Your search engine must parse structured or unstructured queries, and use a document-at-a-time architecture (as discussed in Lectures 2, 3, and 4) to rank documents for each query. Search results are written to a file in trec_eval format. The sample QryEval software (QryEval-4.2.1.zip or QryEval-4.2.1.tgz) provides a working example.
Documents are stored in a Lucene index. Lucene is a widely-used open-source search engine, both on its own, and as the foundation of ElasticSearch, Solr, and Pyserini. Lucene is written in Java, so your search engine is a combination of Python and Java software.
The example software includes a set of Python classes that make it easier to develop a document-at-a-time architecture and access Lucene indexes. See the documentation for details.
Your search engine must support the following capabilities.
Ranking algorithms:
Query operators:
Unstructured queries must use a default query operator. #AND
is the default operator for Unranked and Ranked Boolean retrieval
models.
Note: After you implement the #AND operator, you will need
to change the default operator for the UnrankedBoolean retrieval
model from #OR to #AND.
Document fields: Your software must support the four fields provided by the index. (Provided in QryEval.)
The field name (if any) is specified in the query using a suffix-based syntax of the form 'term.field', as in 'apple.title'. If the query does not specify a field (e.g., if the user types 'apple'), your software should default to using the 'body' field.
See the Design Guide for advice about how to implement these capabilities.
Your search engine must accept a single command-line argument, which is a path to a parameter file in json format. The parameter file configures your software for testing.
Your software must support the following parameters.
In HW1, there are two output length parameters. ranker.outputLength sets the maximum number of documents returned by the ranker. trecEvalOutputLength sets the maximum number of documents written to the trec_eval file. These may seem redundant. The need for different parameters is more apparent in HW3-HW5, when the ranking pipeline becomes longer.
An example parameter file is provided. When we test your software, we will use parameter files in the same format. You will need to write your own parameter files to do your experiments.
The search engine writes rankings to the trecEvalOutputPath file in a format that enables trec_eval to produce evaluation reports. It already does this correctly. The information below is provided just to help you understand the format and contents.
Matching documents must be sorted by their scores (primary key, descending order) and their external document ids (secondary key, alphabetic order; used for tie scores).
When a query retrieves no documents, write a line with a non-existent document id (e.g., 'dummy' or 'Nonexistent_Docid') and a score of 0.
The last field of each line is a run identifier.

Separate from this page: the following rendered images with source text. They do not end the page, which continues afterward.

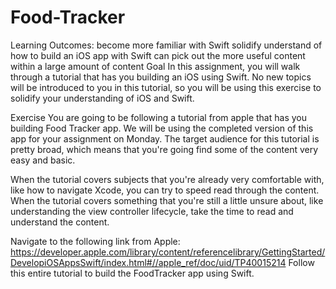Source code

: # Food-Tracker
Learning Outcomes:
become more familiar with Swift
solidify understand of how to build an iOS app with Swift
can pick out the more useful content within a large amount of content
Goal
In this assignment, you will walk through a tutorial that has you building an iOS using Swift. No new topics will be introduced to you in this tutorial, so you will be using this exercise to solidify your understanding of iOS and Swift.

Exercise
You are going to be following a tutorial from apple that has you building Food Tracker app. We will be using the completed version of this app for your assignment on Monday. The target audience for this tutorial is pretty broad, which means that you're going find some of the content very easy and basic.

When the tutorial covers subjects that you're already very comfortable with, like how to navigate Xcode, you can try to speed read through the content. When the tutorial covers something that you're still a little unsure about, like understanding the view controller lifecycle, take the time to read and understand the content.

Navigate to the following link from Apple: https://developer.apple.com/library/content/referencelibrary/GettingStarted/DevelopiOSAppsSwift/index.html#//apple_ref/doc/uid/TP40015214 Follow this entire tutorial to build the FoodTracker app using Swift.
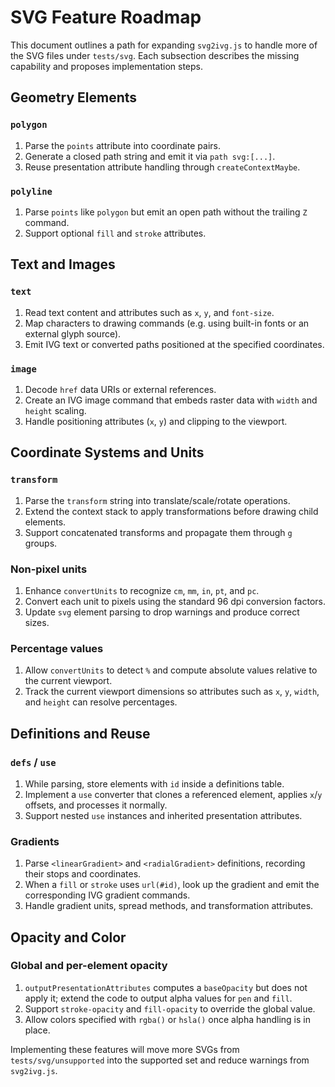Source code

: # SVG Feature Roadmap

This document outlines a path for expanding `svg2ivg.js` to handle more of the SVG files under `tests/svg`.
Each subsection describes the missing capability and proposes implementation steps.

## Geometry Elements

### `polygon`
1. Parse the `points` attribute into coordinate pairs.
2. Generate a closed path string and emit it via `path svg:[...]`.
3. Reuse presentation attribute handling through `createContextMaybe`.

### `polyline`
1. Parse `points` like `polygon` but emit an open path without the trailing `Z` command.
2. Support optional `fill` and `stroke` attributes.

## Text and Images

### `text`
1. Read text content and attributes such as `x`, `y`, and `font-size`.
2. Map characters to drawing commands (e.g. using built-in fonts or an external glyph source).
3. Emit IVG text or converted paths positioned at the specified coordinates.

### `image`
1. Decode `href` data URIs or external references.
2. Create an IVG image command that embeds raster data with `width` and `height` scaling.
3. Handle positioning attributes (`x`, `y`) and clipping to the viewport.

## Coordinate Systems and Units

### `transform`
1. Parse the `transform` string into translate/scale/rotate operations.
2. Extend the context stack to apply transformations before drawing child elements.
3. Support concatenated transforms and propagate them through `g` groups.

### Non-pixel units
1. Enhance `convertUnits` to recognize `cm`, `mm`, `in`, `pt`, and `pc`.
2. Convert each unit to pixels using the standard 96 dpi conversion factors.
3. Update `svg` element parsing to drop warnings and produce correct sizes.

### Percentage values
1. Allow `convertUnits` to detect `%` and compute absolute values relative to the current viewport.
2. Track the current viewport dimensions so attributes such as `x`, `y`, `width`, and `height` can resolve percentages.

## Definitions and Reuse

### `defs` / `use`
1. While parsing, store elements with `id` inside a definitions table.
2. Implement a `use` converter that clones a referenced element, applies `x`/`y` offsets, and processes it normally.
3. Support nested `use` instances and inherited presentation attributes.

### Gradients
1. Parse `<linearGradient>` and `<radialGradient>` definitions, recording their stops and coordinates.
2. When a `fill` or `stroke` uses `url(#id)`, look up the gradient and emit the corresponding IVG gradient commands.
3. Handle gradient units, spread methods, and transformation attributes.

## Opacity and Color

### Global and per-element opacity
1. `outputPresentationAttributes` computes a `baseOpacity` but does not apply it; extend the code to output alpha values for `pen` and `fill`.
2. Support `stroke-opacity` and `fill-opacity` to override the global value.
3. Allow colors specified with `rgba()` or `hsla()` once alpha handling is in place.

Implementing these features will move more SVGs from `tests/svg/unsupported` into the supported set and reduce warnings from `svg2ivg.js`.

It may be anything. You may find this convenient for labeling different experiments.
There are three ways to test your software.
Download the test cases (zip
or tgz) and evaluation software to your
computer. Run the tests on your computer and check results
locally. This is the fastest option.
Mac,
Linux and
Windows
executables are available.
You can also download the
trec_eval
software from Github and compile your own. Run the command as
shown below.
trec_eval-9.0.4 -m num_q -m num_ret -m num_rel -m num_rel_ret -m map -m recip_rank -m P -m ndcg -m ndcg_cut cw09a.adhoc.1-200.qrel.indexed <test case>.teIn
Store the output in a .teOut file.
Download the test cases (zip or tgz) to your computer. Run the tests on your computer, save the results to a file in trec_eval format, and upload the file to the trec_eval web service.

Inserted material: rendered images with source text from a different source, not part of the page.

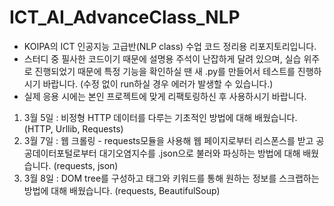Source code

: # ICT_AI_AdvanceClass_NLP
* KOIPA의 ICT 인공지능 고급반(NLP class) 수업 코드 정리용 리포지토리입니다.<br>
* 스터디 중 필사한 코드이기 때문에 설명용 주석이 난잡하게 달려 있으며, 실습 위주로 진행되었기 때문에 특정 기능을 확인하실 땐 새 .py를 만들어서 테스트를 진행하시기 바랍니다. (수정 없이 run하실 경우 에러가 발생할 수 있습니다.) <br>
* 실제 응용 시에는 본인 프로젝트에 맞게 리팩토링하신 후 사용하시기 바랍니다.<br>

1. 3월 5일 : 비정형 HTTP 데이터를 다루는 기초적인 방법에 대해 배웠습니다. (HTTP, Urllib, Requests)
2. 3월 7일 : 웹 크롤링 - requests모듈을 사용해 웹 페이지로부터 리스폰스를 받고 공공데이터포털로부터 대기오염지수를 .json으로 불러와 파싱하는 방법에 대해 배웠습니다. (requests, json)
3. 3월 8일 : DOM tree를 구성하고 태그와 키워드를 통해 원하는 정보를 스크랩하는 방법에 대해 배웠습니다. (requests, BeautifulSoup)
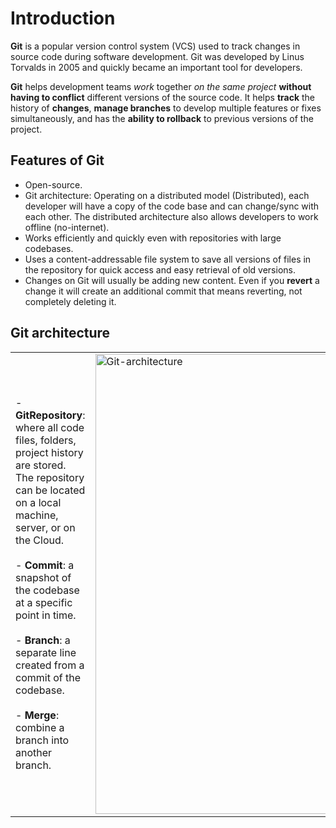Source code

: # Introduction
**Git** is a popular version control system (VCS) used to track changes in source code during software development. Git was developed by Linus Torvalds in 2005 and quickly became an important tool for developers.

**Git** helps development teams _work_ together _on the same project_ **without having to conflict** different versions of the source code. It helps **track** the history of **changes**, **manage branches** to develop multiple features or fixes simultaneously, and has the **ability to rollback** to previous versions of the project.

## Features of Git
- Open-source.
- Git architecture: Operating on a distributed model (Distributed), each developer will have a copy of the code base and can change/sync with each other. The distributed architecture also allows developers to work offline (no-internet).
- Works efficiently and quickly even with repositories with large codebases.
- Uses a content-addressable file system to save all versions of files in the repository for quick access and easy retrieval of old versions.
- Changes on Git will usually be adding new content. Even if you **revert** a change it will create an additional commit that means reverting, not completely deleting it.

## Git architecture
|                    |               |
|---------------     |-------------- |
|- **GitRepository**: where all code files, folders, project history are stored. The repository can be located on a local machine, server, or on the Cloud. <br> <br> - **Commit**: a snapshot of the codebase at a specific point in time.<br> <br> - **Branch**: a separate line created from a commit of the codebase. <br> <br> - **Merge**: combine a branch into another branch.|<img width="736" alt="Git-architecture" src="https://github.com/user-attachments/assets/3ea21182-eb4c-406a-8b37-7582fcb21718" />|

Package your source code in a .zip file, and upload the file to the homework testing service. This is the slowest option, but we use this service to assess your software when we grade your homework, so we strongly suggest that you use it at least a couple of times before making your submission for grading.

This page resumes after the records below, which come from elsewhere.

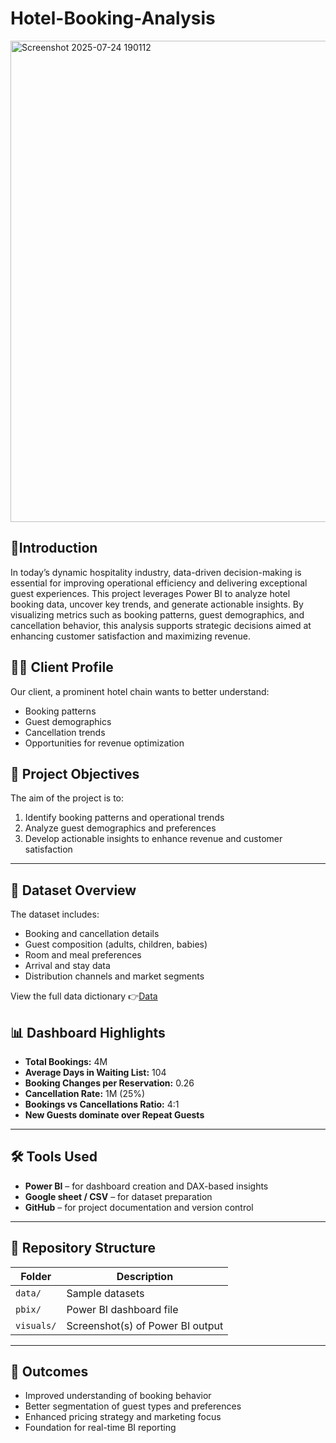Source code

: # Hotel-Booking-Analysis

<img width="1374" height="770" alt="Screenshot 2025-07-24 190112" src="https://github.com/user-attachments/assets/94a7fd4f-7a07-444a-bdeb-434849d14b04" />


## 🔎Introduction 

In today’s dynamic hospitality industry, data-driven decision-making is essential for improving operational efficiency and delivering exceptional guest experiences. This project leverages Power BI to analyze hotel booking data, uncover key trends, and generate actionable insights. By visualizing metrics such as booking patterns, guest demographics, and cancellation behavior, this analysis supports strategic decisions aimed at enhancing customer satisfaction and maximizing revenue.

## 🧑‍💼 Client Profile

Our client, a prominent hotel chain wants to better understand:
- Booking patterns
- Guest demographics
- Cancellation trends
- Opportunities for revenue optimization

## 🎯 Project Objectives
The aim of the project is to:
1. Identify booking patterns and operational trends
2. Analyze guest demographics and preferences
3. Develop actionable insights to enhance revenue and customer satisfaction

---
## 🧾 Dataset Overview

The dataset includes:
- Booking and cancellation details
- Guest composition (adults, children, babies)
- Room and meal preferences
- Arrival and stay data
- Distribution channels and market segments
  
 View the full data dictionary 👉[Data](https://docs.google.com/spreadsheets/d/1U0w7gPJLUEJZexi2RLvKI2cFgtcC5n2t/edit?usp=drive_link&ouid=114133659675965678294&rtpof=true&sd=true)

## 📊 Dashboard Highlights

- **Total Bookings:** 4M
- **Average Days in Waiting List:** 104
- **Booking Changes per Reservation:** 0.26
- **Cancellation Rate:** 1M (25%)
- **Bookings vs Cancellations Ratio:** 4:1
- **New Guests dominate over Repeat Guests**

---

## 🛠 Tools Used

- **Power BI** – for dashboard creation and DAX-based insights
- **Google sheet / CSV** – for dataset preparation
- **GitHub** – for project documentation and version control

---

## 📂 Repository Structure

| Folder         | Description |
|----------------|-------------|
| `data/`        | Sample datasets |
| `pbix/`        | Power BI dashboard file |
| `visuals/`     | Screenshot(s) of Power BI output |

---

## 🚀 Outcomes

- Improved understanding of booking behavior
- Better segmentation of guest types and preferences
- Enhanced pricing strategy and marketing focus
- Foundation for real-time BI reporting









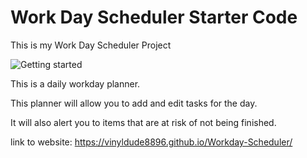 # Work Day Scheduler Starter Code

This is my Work Day Scheduler Project 

<img src="./Assets/images/SchedulerScreenshot.png" alt="Getting started">

This is a daily workday planner.

This planner will allow you to add and edit tasks for the day.

It will also alert you to items that are at risk of not being finished.


link to website: https://vinyldude8896.github.io/Workday-Scheduler/

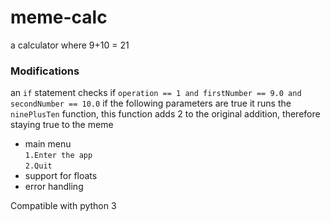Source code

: # meme-calc
a calculator where 9+10 = 21

  ### Modifications
  an `if` statement checks if `operation == 1 and firstNumber == 9.0 and secondNumber == 10.0`
  if the following parameters are true it runs the `ninePlusTen` function, this function adds 2 to the original addition, therefore staying true to the meme

  - main menu  
  `1.Enter the app`  
  `2.Quit`  
  - support for floats
  - error handling
  
  Compatible with python 3
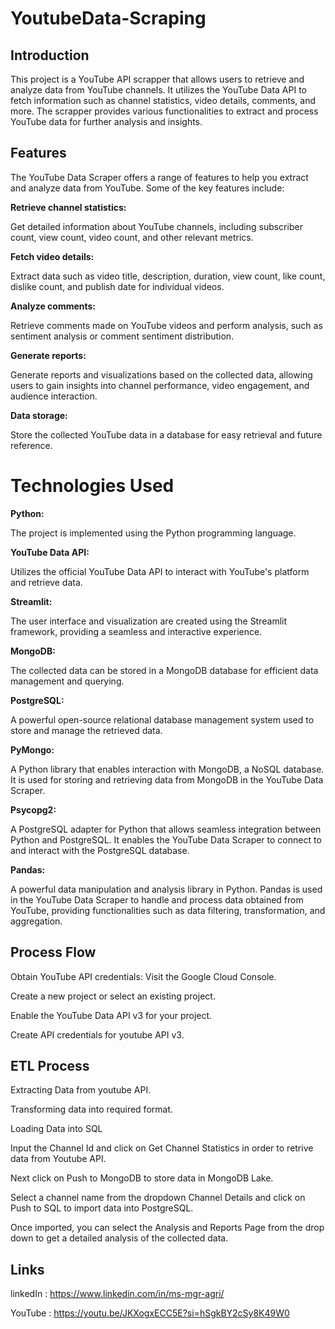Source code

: # YoutubeData-Scraping

## Introduction

This project is a YouTube API scrapper that allows users to retrieve and analyze data from YouTube channels. It utilizes the YouTube Data API to fetch information such as channel statistics, video details, comments, and more. The scrapper provides various functionalities to extract and process YouTube data for further analysis and insights.

## Features

The YouTube Data Scraper offers a range of features to help you extract and analyze data from YouTube. Some of the key features include:

**Retrieve channel statistics:**

Get detailed information about YouTube channels, including subscriber count, view count, video count, and other relevant metrics.

**Fetch video details:**

Extract data such as video title, description, duration, view count, like count, dislike count, and publish date for individual videos.

**Analyze comments:** 

Retrieve comments made on YouTube videos and perform analysis, such as sentiment analysis or comment sentiment distribution.

**Generate reports:**

Generate reports and visualizations based on the collected data, allowing users to gain insights into channel performance, video engagement, and audience interaction.

**Data storage:**

Store the collected YouTube data in a database for easy retrieval and future reference.

# Technologies Used

**Python:** 

The project is implemented using the Python programming language.

**YouTube Data API:** 

Utilizes the official YouTube Data API to interact with YouTube's platform and retrieve data.

**Streamlit:** 

The user interface and visualization are created using the Streamlit framework, providing a seamless and interactive experience.

**MongoDB:**

The collected data can be stored in a MongoDB database for efficient data management and querying.

**PostgreSQL:** 

A powerful open-source relational database management system used to store and manage the retrieved data.

**PyMongo:**

A Python library that enables interaction with MongoDB, a NoSQL database. It is used for storing and retrieving data from MongoDB in the YouTube Data Scraper.

**Psycopg2:** 

A PostgreSQL adapter for Python that allows seamless integration between Python and PostgreSQL. It enables the YouTube Data Scraper to connect to and interact with the PostgreSQL database.

**Pandas:**

A powerful data manipulation and analysis library in Python. Pandas is used in the YouTube Data Scraper to handle and process data obtained from YouTube, providing functionalities such as data filtering, transformation, and aggregation.


## Process Flow

Obtain YouTube API credentials:
Visit the Google Cloud Console.

Create a new project or select an existing project.

Enable the YouTube Data API v3 for your project.

Create API credentials for youtube API v3.

## ETL Process

Extracting Data from youtube API.

Transforming data into required format.

Loading Data into SQL



Input the Channel Id and click on Get Channel Statistics in order to retrive data from Youtube API.

Next click on Push to MongoDB to store data in MongoDB Lake.

Select a channel name from the dropdown Channel Details and click on Push to SQL to import data into PostgreSQL.

Once imported, you can select the Analysis and Reports Page from the drop down to get a detailed analysis of the collected data.


## Links


linkedIn : https://www.linkedin.com/in/ms-mgr-agri/

YouTube  : https://youtu.be/JKXogxECC5E?si=hSgkBY2cSy8K49W0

These web services are accessed via the HW1 testing web page.
The corpus is 552,682 documents from the ClueWeb09 dataset. Documents are stored in a Lucene index. The index is provided in two formats. Use whichever you are more comfortable with.
The index is large. Download it as soon as possible.
You must do experiments with three query sets.
Undergraduates: Your goal is to get familiar with the two ranking algorithms and to get a little hands-on experience with forming structured queries and running reproducible experiments. Grading is based primarily on whether your queries demonstrate an understanding of the use of different query operators and document fields.
Graduate students: You have the same goals as the undergraduates, but you should also try to develop general strategies for forming queries that beat the unstructured baselines. Don't obsess over achieving high accuracy. Grading is based on the the quality of your strategies, not the accuracy of your results. Some interesting hypotheses may not work. Generate-and-test works well, but is a poor strategy unless one has infinite time.
Use trecEvalOutputLength=1000 for your experiments.
You must test each query set (BOW with AND, BOW with NEAR/3, Structured) with each retrieval algorithm (unranked Boolean, ranked Boolean), thus you will have 6 sets of experimental results.
For each test (each query set) you must report the following information:
Reproducibility: Your submission must include files in the QryEval directory that enable all of your experiments to be reproduced. They must follow a naming convention so that the homework testing service can find them. The naming convention is approximately <hwid>-Exp-<experiment id>.<filetype>, for example, HW1-Exp-3a.qry and HW1-Exp-3a.param. See the report template (below) for guidance about how to name the files for each experiment.
11-442 students must submit a brief report that contains a statement of collaboration and originality, their queries, and their experimental results. A template is provided in Microsoft Word and pdf formats.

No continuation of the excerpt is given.